[Dataset extract — start]
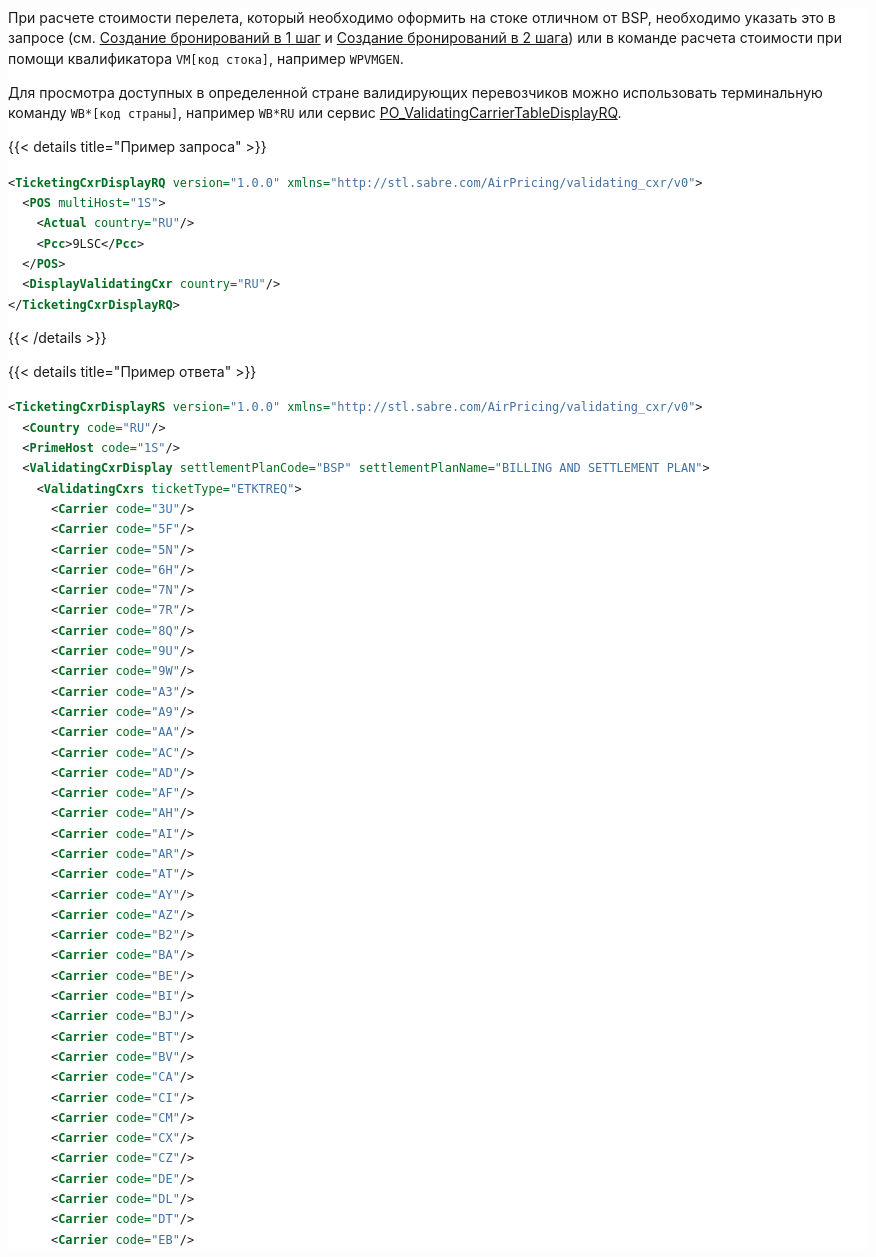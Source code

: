 При расчете стоимости перелета, который необходимо оформить на стоке отличном от BSP, необходимо указать это в запросе (см. [Создание бронирований в 1 шаг](create-booking-1step.html) и [Создание бронирований в 2 шага](create-booking-2steps.html)) или в команде расчета стоимости при помощи квалификатора ```VM[код стока]```, например ```WPVMGEN```.

Для просмотра доступных в определенной стране валидирующих перевозчиков можно использовать терминальную команду ```WB*[код страны]```, например ```WB*RU``` или сервис [PO_ValidatingCarrierTableDisplayRQ](https://developer.sabre.com/docs/read/soap_apis/air/book/table_display).

{{< details title="Пример запроса" >}}
```XML
<TicketingCxrDisplayRQ version="1.0.0" xmlns="http://stl.sabre.com/AirPricing/validating_cxr/v0">
  <POS multiHost="1S">
    <Actual country="RU"/>
    <Pcc>9LSC</Pcc>
  </POS>
  <DisplayValidatingCxr country="RU"/>
</TicketingCxrDisplayRQ>
```
{{< /details >}}

{{< details title="Пример ответа" >}}
```XML
<TicketingCxrDisplayRS version="1.0.0" xmlns="http://stl.sabre.com/AirPricing/validating_cxr/v0">
  <Country code="RU"/>
  <PrimeHost code="1S"/>
  <ValidatingCxrDisplay settlementPlanCode="BSP" settlementPlanName="BILLING AND SETTLEMENT PLAN">
    <ValidatingCxrs ticketType="ETKTREQ">
      <Carrier code="3U"/>
      <Carrier code="5F"/>
      <Carrier code="5N"/>
      <Carrier code="6H"/>
      <Carrier code="7N"/>
      <Carrier code="7R"/>
      <Carrier code="8Q"/>
      <Carrier code="9U"/>
      <Carrier code="9W"/>
      <Carrier code="A3"/>
      <Carrier code="A9"/>
      <Carrier code="AA"/>
      <Carrier code="AC"/>
      <Carrier code="AD"/>
      <Carrier code="AF"/>
      <Carrier code="AH"/>
      <Carrier code="AI"/>
      <Carrier code="AR"/>
      <Carrier code="AT"/>
      <Carrier code="AY"/>
      <Carrier code="AZ"/>
      <Carrier code="B2"/>
      <Carrier code="BA"/>
      <Carrier code="BE"/>
      <Carrier code="BI"/>
      <Carrier code="BJ"/>
      <Carrier code="BT"/>
      <Carrier code="BV"/>
      <Carrier code="CA"/>
      <Carrier code="CI"/>
      <Carrier code="CM"/>
      <Carrier code="CX"/>
      <Carrier code="CZ"/>
      <Carrier code="DE"/>
      <Carrier code="DL"/>
      <Carrier code="DT"/>
      <Carrier code="EB"/>
```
[Dataset extract — finish]
# The task:
Give every line of the data above again as it stands; the pictures stay out.

# Problem solution:
Source code

: При расчете стоимости перелета, который необходимо оформить на стоке отличном от BSP, необходимо указать это в запросе (см. [Создание бронирований в 1 шаг](create-booking-1step.html) и [Создание бронирований в 2 шага](create-booking-2steps.html)) или в команде расчета стоимости при помощи квалификатора ```VM[код стока]```, например ```WPVMGEN```.

Для просмотра доступных в определенной стране валидирующих перевозчиков можно использовать терминальную команду ```WB*[код страны]```, например ```WB*RU``` или сервис [PO_ValidatingCarrierTableDisplayRQ](https://developer.sabre.com/docs/read/soap_apis/air/book/table_display).

{{< details title="Пример запроса" >}}
```XML
<TicketingCxrDisplayRQ version="1.0.0" xmlns="http://stl.sabre.com/AirPricing/validating_cxr/v0">
  <POS multiHost="1S">
    <Actual country="RU"/>
    <Pcc>9LSC</Pcc>
  </POS>
  <DisplayValidatingCxr country="RU"/>
</TicketingCxrDisplayRQ>
```
{{< /details >}}

{{< details title="Пример ответа" >}}
```XML
<TicketingCxrDisplayRS version="1.0.0" xmlns="http://stl.sabre.com/AirPricing/validating_cxr/v0">
  <Country code="RU"/>
  <PrimeHost code="1S"/>
  <ValidatingCxrDisplay settlementPlanCode="BSP" settlementPlanName="BILLING AND SETTLEMENT PLAN">
    <ValidatingCxrs ticketType="ETKTREQ">
      <Carrier code="3U"/>
      <Carrier code="5F"/>
      <Carrier code="5N"/>
      <Carrier code="6H"/>
      <Carrier code="7N"/>
      <Carrier code="7R"/>
      <Carrier code="8Q"/>
      <Carrier code="9U"/>
      <Carrier code="9W"/>
      <Carrier code="A3"/>
      <Carrier code="A9"/>
      <Carrier code="AA"/>
      <Carrier code="AC"/>
      <Carrier code="AD"/>
      <Carrier code="AF"/>
      <Carrier code="AH"/>
      <Carrier code="AI"/>
      <Carrier code="AR"/>
      <Carrier code="AT"/>
      <Carrier code="AY"/>
      <Carrier code="AZ"/>
      <Carrier code="B2"/>
      <Carrier code="BA"/>
      <Carrier code="BE"/>
      <Carrier code="BI"/>
      <Carrier code="BJ"/>
      <Carrier code="BT"/>
      <Carrier code="BV"/>
      <Carrier code="CA"/>
      <Carrier code="CI"/>
      <Carrier code="CM"/>
      <Carrier code="CX"/>
      <Carrier code="CZ"/>
      <Carrier code="DE"/>
      <Carrier code="DL"/>
      <Carrier code="DT"/>
      <Carrier code="EB"/>
```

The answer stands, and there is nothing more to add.